*Exercise:*
A set of records appears below. Print them all, word for word.

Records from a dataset

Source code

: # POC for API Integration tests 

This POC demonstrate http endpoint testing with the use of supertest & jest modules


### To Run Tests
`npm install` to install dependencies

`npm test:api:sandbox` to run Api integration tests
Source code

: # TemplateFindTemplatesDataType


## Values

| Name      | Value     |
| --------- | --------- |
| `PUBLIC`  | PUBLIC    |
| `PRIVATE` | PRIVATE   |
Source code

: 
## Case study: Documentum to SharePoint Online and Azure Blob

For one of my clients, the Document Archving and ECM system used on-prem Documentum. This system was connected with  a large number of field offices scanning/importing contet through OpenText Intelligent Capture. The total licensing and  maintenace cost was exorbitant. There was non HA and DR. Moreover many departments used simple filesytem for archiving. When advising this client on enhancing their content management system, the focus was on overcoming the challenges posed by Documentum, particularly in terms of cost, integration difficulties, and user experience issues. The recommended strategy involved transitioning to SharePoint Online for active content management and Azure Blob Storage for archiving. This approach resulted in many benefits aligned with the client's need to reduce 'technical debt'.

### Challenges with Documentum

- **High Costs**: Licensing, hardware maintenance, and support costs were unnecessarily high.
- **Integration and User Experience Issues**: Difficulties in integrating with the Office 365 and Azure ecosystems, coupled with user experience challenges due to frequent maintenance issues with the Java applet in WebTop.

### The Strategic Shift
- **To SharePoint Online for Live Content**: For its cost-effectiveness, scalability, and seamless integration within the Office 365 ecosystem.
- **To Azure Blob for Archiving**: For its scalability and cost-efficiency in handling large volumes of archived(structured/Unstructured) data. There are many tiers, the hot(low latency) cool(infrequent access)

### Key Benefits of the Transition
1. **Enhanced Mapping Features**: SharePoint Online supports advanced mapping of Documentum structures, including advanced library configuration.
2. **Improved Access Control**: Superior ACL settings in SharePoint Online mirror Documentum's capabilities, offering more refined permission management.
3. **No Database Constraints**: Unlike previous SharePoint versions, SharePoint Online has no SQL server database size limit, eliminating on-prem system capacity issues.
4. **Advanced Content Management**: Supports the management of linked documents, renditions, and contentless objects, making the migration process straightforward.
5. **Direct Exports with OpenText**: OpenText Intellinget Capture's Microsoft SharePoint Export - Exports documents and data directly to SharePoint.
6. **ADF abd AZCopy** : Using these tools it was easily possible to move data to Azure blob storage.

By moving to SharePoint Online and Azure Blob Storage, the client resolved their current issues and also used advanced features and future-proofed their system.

*Exercise result:*
Source code

: # POC for API Integration tests 

This POC demonstrate http endpoint testing with the use of supertest & jest modules


### To Run Tests
`npm install` to install dependencies

`npm test:api:sandbox` to run Api integration tests
Source code

: # TemplateFindTemplatesDataType


## Values

| Name      | Value     |
| --------- | --------- |
| `PUBLIC`  | PUBLIC    |
| `PRIVATE` | PRIVATE   |
Source code

: 
## Case study: Documentum to SharePoint Online and Azure Blob

For one of my clients, the Document Archving and ECM system used on-prem Documentum. This system was connected with  a large number of field offices scanning/importing contet through OpenText Intelligent Capture. The total licensing and  maintenace cost was exorbitant. There was non HA and DR. Moreover many departments used simple filesytem for archiving. When advising this client on enhancing their content management system, the focus was on overcoming the challenges posed by Documentum, particularly in terms of cost, integration difficulties, and user experience issues. The recommended strategy involved transitioning to SharePoint Online for active content management and Azure Blob Storage for archiving. This approach resulted in many benefits aligned with the client's need to reduce 'technical debt'.

### Challenges with Documentum

- **High Costs**: Licensing, hardware maintenance, and support costs were unnecessarily high.
- **Integration and User Experience Issues**: Difficulties in integrating with the Office 365 and Azure ecosystems, coupled with user experience challenges due to frequent maintenance issues with the Java applet in WebTop.

### The Strategic Shift
- **To SharePoint Online for Live Content**: For its cost-effectiveness, scalability, and seamless integration within the Office 365 ecosystem.
- **To Azure Blob for Archiving**: For its scalability and cost-efficiency in handling large volumes of archived(structured/Unstructured) data. There are many tiers, the hot(low latency) cool(infrequent access)

### Key Benefits of the Transition
1. **Enhanced Mapping Features**: SharePoint Online supports advanced mapping of Documentum structures, including advanced library configuration.
2. **Improved Access Control**: Superior ACL settings in SharePoint Online mirror Documentum's capabilities, offering more refined permission management.
3. **No Database Constraints**: Unlike previous SharePoint versions, SharePoint Online has no SQL server database size limit, eliminating on-prem system capacity issues.
4. **Advanced Content Management**: Supports the management of linked documents, renditions, and contentless objects, making the migration process straightforward.
5. **Direct Exports with OpenText**: OpenText Intellinget Capture's Microsoft SharePoint Export - Exports documents and data directly to SharePoint.
6. **ADF abd AZCopy** : Using these tools it was easily possible to move data to Azure blob storage.

By moving to SharePoint Online and Azure Blob Storage, the client resolved their current issues and also used advanced features and future-proofed their system.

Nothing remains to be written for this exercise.